その間も、私の心の中は、リッカ先生にお会いした衝撃と、リッカ先生に気づけなかった後悔、ユーリへの嫉妬でごちゃごちゃに荒れている。
「アデル! そんなにユーリさんを見るな。減るだろう!」
と、ランディ王子が文句を言ってくる。
「だって、リッカ先生はユーリを見ると、創作意欲がわくっておっしゃったのよ! すごいし、うらやましいし、悔しいじゃない! やっぱり、顔なの? この人並み外れた美貌なの!?」
嫉妬心が漏れだした声で私が言うと、何故か、ユーリが嬉しそうに笑った。
「アデルにほめられると嬉しい」
「いや、ほめてるんじゃないわ、ユーリ! 妬んでるのよ!」
吠えるように否定する私に、かみつくように言ってきたランディ王子。
「おい、アデル! ユーリさんを妬むなんて、おこがましいぞ! ユーリさんは特別な存在なんだ! 容姿も完璧だが、もちろん、見た目だけじゃない。最高の魔力をお持ちなのに、それを自慢するでもなく、颯爽としてかっこいいだろう! この世の魅力を全部集めて固めたみたいな方なんだ。ユーリさんを見て創作意欲がわくなんて、当たり前だ。むしろ、創作意欲がわかなかったら、そんなの作家じゃない!」
馬車の中は、ユーリを絶賛するランディ王子の声が響いた。
微妙な沈黙が流れる……。
ジリムさんは資料に目をおとし、デュラン王子は窓の外を見て、イーリンさんは宙を見ている。

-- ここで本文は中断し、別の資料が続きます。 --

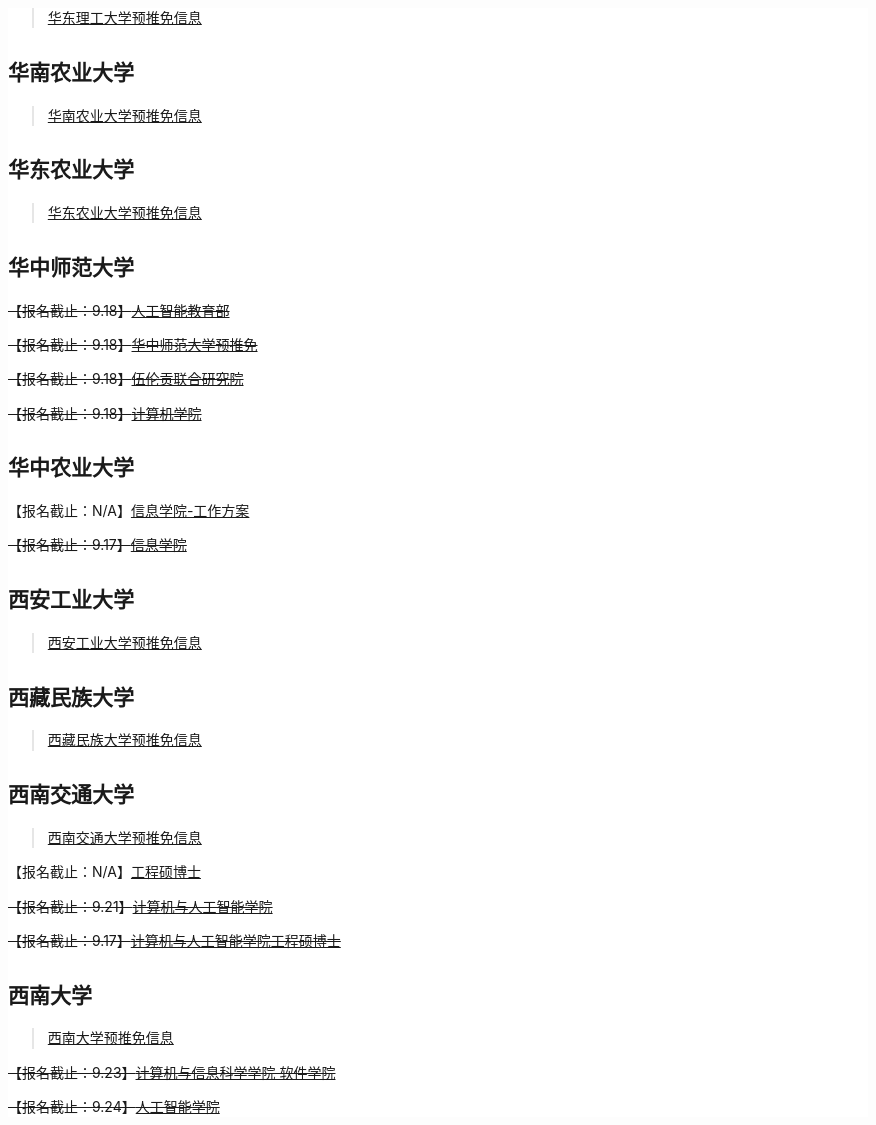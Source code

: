 > [华东理工大学预推免信息](https://gschool.ecust.edu.cn/2024/0821/c12708a170153/page.htm)

## 华南农业大学

> [华南农业大学预推免信息](https://yzb.scau.edu.cn/2024/0911/c2138a384579/page.htm)

## 华东农业大学

> [华东农业大学预推免信息](https://yjs.hzau.edu.cn/info/1189/10191.htm)

## 华中师范大学

~~【报名截止：9.18】[人工智能教育部](https://foaie.ccnu.edu.cn/info/1008/7248.htm)~~

~~【报名截止：9.18】[华中师范大学预推免](https://gs.ccnu.edu.cn/info/1028/3732.htm)~~

~~【报名截止：9.18】[伍伦贡联合研究院](https://uowji.ccnu.edu.cn/info/1033/4573.htm)~~

~~【报名截止：9.18】[计算机学院](http://cs.ccnu.edu.cn/info/1056/4480.htm)~~

## 华中农业大学

【报名截止：N/A】[信息学院-工作方案](https://coi.hzau.edu.cn/info/1015/12592.htm)

~~【报名截止：9.17】[信息学院](https://coi.hzau.edu.cn/info/1015/12503.htm)~~

## 西安工业大学

> [西安工业大学预推免信息](https://grs.xatu.edu.cn/info/1024/4172.htm)

## 西藏民族大学

> [西藏民族大学预推免信息](https://www1.xzmu.edu.cn/yjsc/getcontent?id=93317&url=show)

## 西南交通大学

> [西南交通大学预推免信息](http://yz.swjtu.edu.cn//download/ueditor/jsp/upload/file/20240919/1726733956514069280.pdf)

【报名截止：N/A】[工程硕博士](https://mp.weixin.qq.com/s/tbjOZM7xPuuWytsIcAvjRg)

~~【报名截止：9.21】[计算机与人工智能学院](https://scai.swjtu.edu.cn/web/page-newsDetail.html?nid=54754ae5-6b0a-40d2-be9b-1e2b1ad1f721)~~

~~【报名截止：9.17】[计算机与人工智能学院工程硕博士](https://scai.swjtu.edu.cn/web/page-newsDetail.html?nid=b68515e4-2744-4f87-9e68-92a926a6c848)~~

## 西南大学

> [西南大学预推免信息](http://yz.swu.edu.cn/info/1005/3081.htm)

~~【报名截止：9.23】[计算机与信息科学学院 软件学院](http://cis.swu.edu.cn/info/1145/4885.htm)~~

~~【报名截止：9.24】[人工智能学院](http://ai.swu.edu.cn/info/1102/3055.htm)~~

みんな聞かなかったことにするつもりなのかしら……と思ったら、絶賛されたユーリが沈黙をやぶった。
「ランディ、ほめてくれてありがと。そんなにほめられたら照れるね」
と、全く照れていない顔で、淡々と言ったユーリ。
そう、生まれてこのかた、ユーリは褒められ続けている。
だから、褒められることには慣れているんだと思う。
しかも、リッカ先生にまで興味を持たれるなんて、どれだけ、前世でいいことしたのよ!
あー、うらやましい!
こうして、私の心は荒れ狂ったまま、馬車は王宮に到着した。
◇ ◇ ◇
案内されたお部屋には、大きな長方形のテーブルがあり、お茶の用意が整っていた。
そこに、王太子様がおひとりで座って待っている。
私たち一行を見るなり、驚いたような顔をした王太子様。
気を取り直したように、立ち上がると、私に向かって微笑んだ。
「アデル王女。今日の観光に、弟や妹がついていったみたいで世話をかけたね」
「いえ、イーリンさんとご一緒できて、とても楽しかったです。……あ、ランディ王子も」
と、あわててランディ王子をつけたした。
幸い、ランディ王子はユーリのバッグを持ち、ユーリの背後に立ち、ユーリの背中をじっと見つめているので、聞いていないみたい。良かった……。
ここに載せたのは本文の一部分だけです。